19 夜、初更に起きて叫べ。主の前にあなたの心を水のように注ぎ出せ。町のかどで、飢えて息も絶えようとする幼な子の命のために、主にむかって両手をあげよ。
Kalk, gece her nöbet başında haykır, Rab'bin huzurunda yüreğini su gibi dök! Her sokak başında açlıktan bayılan çocuklarının başı için O'na ellerini aç.
20 主よ、みそなわして、顧みてください。あなたはだれにむかってこのように行われたのですか。女は自分の産んだ子、その大事に育てた幼な子を食べるでしょうか。祭司と預言者が主の聖所で殺されていいでしょうか。
“Bak, ya RAB, gör! Kime böyle yaptın? Kadınlar çocuklarını, sevgili yavrularını mı yesin? Kâhinle peygamber Rab'bin Tapınağı'nda mı öldürülsün?
21 老いも若きも、ちまたのちりに伏し、わがおとめも、若人も、つるぎで倒されてしまった。あなたは、その怒りの日にこれを殺し、これをほふって、あわれむことをされなかった。
Gençler, yaşlılar sokaklarda, yerlerde yatıyor, Kılıçtan geçirildi erden kızlarımla gençlerim, Öfkelendiğin gün öldürdün onları, acımadan boğazladın.
22 あなたは、わたしの恐れるものを、祭の日のように四方から呼び集められた。主の怒りの日には、のがれた者も残った者もなかった。わたしが、いだき育てた者をわたしの敵は滅ぼし尽した。

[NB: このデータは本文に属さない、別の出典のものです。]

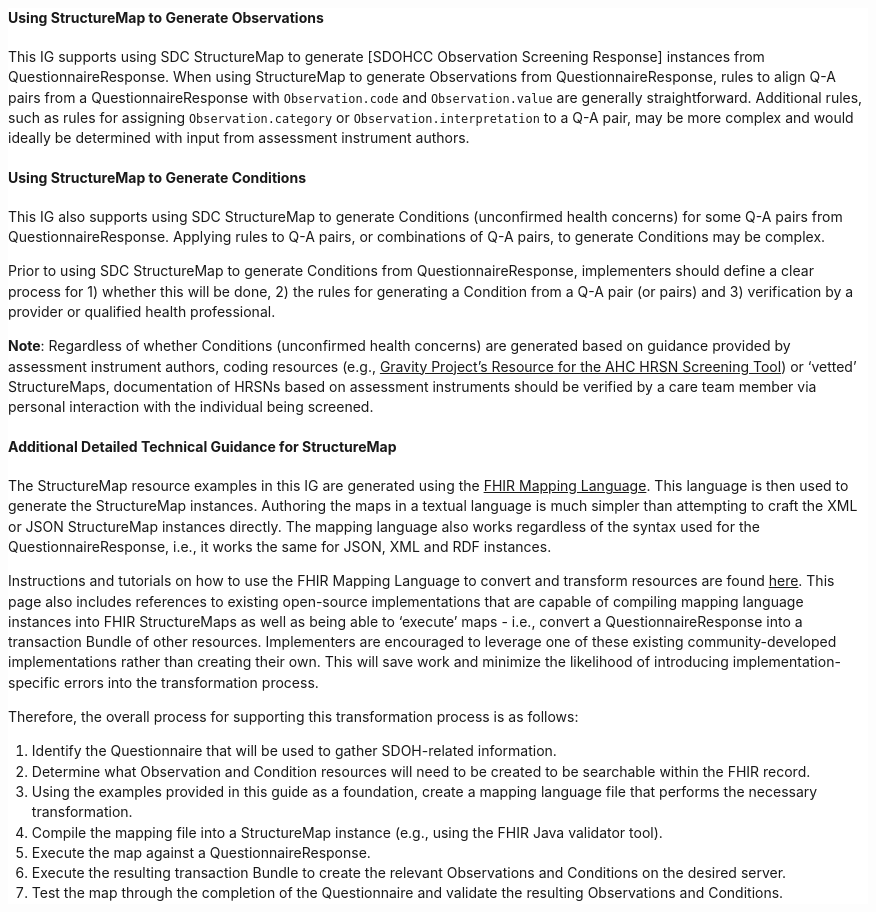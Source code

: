#### Using StructureMap to Generate Observations

This IG supports using SDC StructureMap to generate [SDOHCC Observation Screening Response] instances from QuestionnaireResponse. When using StructureMap to generate Observations from QuestionnaireResponse, rules to align Q-A pairs from a QuestionnaireResponse with `Observation.code` and `Observation.value` are generally straightforward. Additional rules, such as rules for assigning `Observation.category` or `Observation.interpretation` to a Q-A pair, may be more complex and would ideally be determined with input from assessment instrument authors. 

#### Using StructureMap to Generate Conditions

This IG also supports using SDC StructureMap to generate Conditions (unconfirmed health concerns) for some Q-A pairs from QuestionnaireResponse. Applying rules to Q-A pairs, or combinations of Q-A pairs, to generate Conditions may be complex.

Prior to using SDC StructureMap to generate Conditions from QuestionnaireResponse, implementers should define a clear process for 1) whether this will be done, 2) the rules for generating a Condition from a Q-A pair (or pairs) and 3) verification by a provider or qualified health professional.

**Note**: Regardless of whether Conditions  (unconfirmed health concerns) are generated based on guidance provided by assessment instrument authors, coding resources (e.g., [Gravity Project’s Resource for the AHC HRSN Screening Tool](https://confluence.hl7.org/download/attachments/193661411/Gravity_AHC_HRSN_Documentation_Resource_V1.1.pdf?version=3&modificationDate=1698780911961&api=v2)) or ‘vetted’ StructureMaps, documentation of HRSNs based on assessment instruments should be verified by a care team member via personal interaction with the individual being screened.

#### Additional Detailed Technical Guidance for StructureMap

The StructureMap resource examples in this IG are generated using the [FHIR Mapping Language]({{site.data.fhir.path}}mapping-language.html). This language is then used to generate the StructureMap instances. Authoring the maps in a textual language is much simpler than attempting to craft the XML or JSON StructureMap instances directly. The mapping language also works regardless of the syntax used for the QuestionnaireResponse, i.e., it works the same for JSON, XML and RDF instances.

Instructions and tutorials on how to use the FHIR Mapping Language to convert and transform resources are found [here](https://confluence.hl7.org/display/FHIR/Using+the+FHIR+Mapping+Language). This page also includes references to existing open-source implementations that are capable of compiling mapping language instances into FHIR StructureMaps as well as being able to ‘execute’ maps - i.e., convert a QuestionnaireResponse into a transaction Bundle of other resources. Implementers are encouraged to leverage one of these existing community-developed implementations rather than creating their own. This will save work and minimize the likelihood of introducing implementation-specific errors into the transformation process.

Therefore, the overall process for supporting this transformation process is as follows:

1. Identify the Questionnaire that will be used to gather SDOH-related information.
2. Determine what Observation and Condition resources will need to be created to be searchable within the FHIR record.
3. Using the examples provided in this guide as a foundation, create a mapping language file that performs the necessary transformation.
4. Compile the mapping file into a StructureMap instance (e.g., using the FHIR Java validator tool).
5. Execute the map against a QuestionnaireResponse.
6. Execute the resulting transaction Bundle to create the relevant Observations and Conditions on the desired server.
7. Test the map through the completion of the Questionnaire and validate the resulting Observations and Conditions.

Bir bayram günü davet eder gibi Beni dehşete düşürenleri davet ettin her yandan. RAB'bin öfkelendiği gün kaçıp kurtulan, Sağ kalan olmadı. Sevgiyle büyüttüğüm çocuklarımı Düşmanım yok etti.”